• **TASK BRIEF**
What lines of the data include the string "title"? Copy them all.

• **ENTRIES PROVIDED**

- - - - - - -

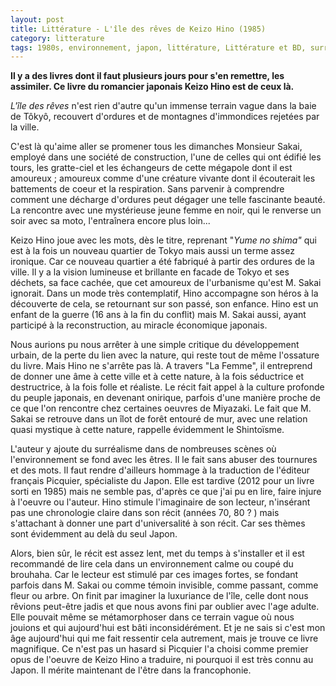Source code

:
 ```yaml
---
layout: post
title: Littérature - L'île des rêves de Keizo Hino (1985)
category: litterature
tags: 1980s, environnement, japon, littérature, Littérature et BD, surréalisme
---
```

**Il y a des livres dont il faut plusieurs jours pour s'en remettre, les assimiler. Ce livre du romancier japonais Keizo Hino est de ceux là.**

<i>L'île des rêves</i> n'est rien d'autre qu'un immense terrain vague dans la baie de Tôkyô, recouvert d'ordures et de montagnes d'immondices rejetées par la ville.

C'est là qu'aime aller se promener tous les dimanches Monsieur Sakai, employé dans une société de construction, l'une de celles qui ont édifié les tours, les gratte-ciel et les échangeurs de cette mégapole dont il est amoureux ; amoureux comme d'une créature vivante dont il écouterait les battements de coeur et la respiration. Sans parvenir à comprendre comment une décharge d'ordures peut dégager une telle fascinante beauté. La rencontre avec une mystérieuse jeune femme en noir, qui le renverse un soir avec sa moto, l'entraînera encore plus loin...

Keizo Hino joue avec les mots, dès le titre, reprenant "<i>Yume no shima" </i>qui est à la fois un nouveau quartier de Tokyo mais aussi un terme assez ironique. Car ce nouveau quartier a été fabriqué à partir des ordures de la ville. Il y a la vision lumineuse et brillante en facade de Tokyo et ses déchets, sa face cachée, que cet amoureux de l'urbanisme qu'est M. Sakai ignorait. Dans un mode très contemplatif, Hino accompagne son héros à la découverte de cela, se retournant sur son passé, son enfance. Hino est un enfant de la guerre (16 ans à la fin du conflit) mais M. Sakai aussi, ayant participé à la reconstruction, au miracle économique japonais.

Nous aurions pu nous arrêter à une simple critique du développement urbain, de la perte du lien avec la nature, qui reste tout de même l'ossature du livre. Mais Hino ne s'arrête pas là. A travers "La Femme", il entreprend de donner une âme à cette ville et à cette nature, à la fois séductrice et destructrice, à la fois folle et réaliste. Le récit fait appel à la culture profonde du peuple japonais, en devenant onirique, parfois d'une manière proche de ce que l'on rencontre chez certaines oeuvres de Miyazaki. Le fait que M. Sakai se retrouve dans un îlot de forêt entouré de mur, avec une relation quasi mystique à cette nature, rappelle évidemment le Shintoïsme.

L'auteur y ajoute du surréalisme dans de nombreuses scènes où l'environnement se fond avec les êtres. Il le fait sans abuser des tournures et des mots. Il faut rendre d'ailleurs hommage à la traduction de l'éditeur français Picquier, spécialiste du Japon. Elle est tardive (2012 pour un livre sorti en 1985) mais ne semble pas, d'après ce que j'ai pu en lire, faire injure à l'oeuvre ou l'auteur. Hino stimule l'imaginaire de son lecteur, n'insérant pas une chronologie claire dans son récit (années 70, 80 ? ) mais s'attachant à donner une part d'universalité à son récit. Car ses thèmes sont évidemment au delà du seul Japon.

Alors, bien sûr, le récit est assez lent, met du temps à s'installer et il est recommandé de lire cela dans un environnement calme ou coupé du brouhaha. Car le lecteur est stimulé par ces images fortes, se fondant parfois dans M. Sakai ou comme témoin invisible, comme passant, comme fleur ou arbre. On finit par imaginer la luxuriance de l'île, celle dont nous rêvions peut-être jadis et que nous avons fini par oublier avec l'age adulte. Elle pouvait même se métamorphoser dans ce terrain vague où nous jouions et qui aujourd'hui est bâti inconsidérément. Et je ne sais si c'est mon âge aujourd'hui qui me fait ressentir cela autrement, mais je trouve ce livre magnifique. Ce n'est pas un hasard si Picquier l'a choisi comme premier opus de l'oeuvre de Keizo Hino a traduire, ni pourquoi il est très connu au Japon. Il mérite maintenant de l'être dans la francophonie.
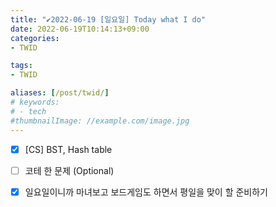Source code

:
 ```yaml
---
title: "✔2022-06-19 [일요일] Today what I do"
date: 2022-06-19T10:14:13+09:00
categories:
- TWID

tags:
- TWID

aliases: [/post/twid/]
# keywords:
# - tech
#thumbnailImage: //example.com/image.jpg
---
```

<!--more-->


- [x] [CS] BST, Hash table
- [ ] 코테 한 문제 (Optional)
- [x] 일요일이니까 마녀보고 보드게임도 하면서 평일을 맞이 할 준비하기

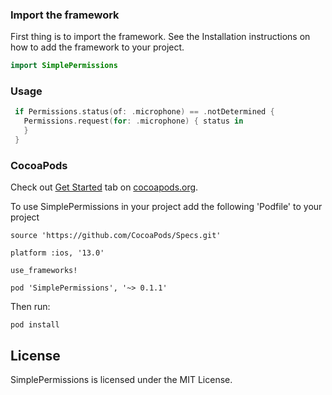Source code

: ### Import the framework

First thing is to import the framework. See the Installation instructions on how to add the framework to your project.

```swift
import SimplePermissions
```

### Usage

```swift
 if Permissions.status(of: .microphone) == .notDetermined {
   Permissions.request(for: .microphone) { status in                                print("Status of microphone permission: \(status)")
   }
 }
```

### CocoaPods

Check out [Get Started](http://cocoapods.org/) tab on [cocoapods.org](http://cocoapods.org/).

To use SimplePermissions in your project add the following 'Podfile' to your project

```
source 'https://github.com/CocoaPods/Specs.git'

platform :ios, '13.0'

use_frameworks!

pod 'SimplePermissions', '~> 0.1.1'
```

Then run:

```
pod install
```

## License

SimplePermissions is licensed under the MIT License.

- - - - - - -

• **TASK RESULT**
title: Littérature - L'île des rêves de Keizo Hino (1985)
title: "✔2022-06-19 [일요일] Today what I do"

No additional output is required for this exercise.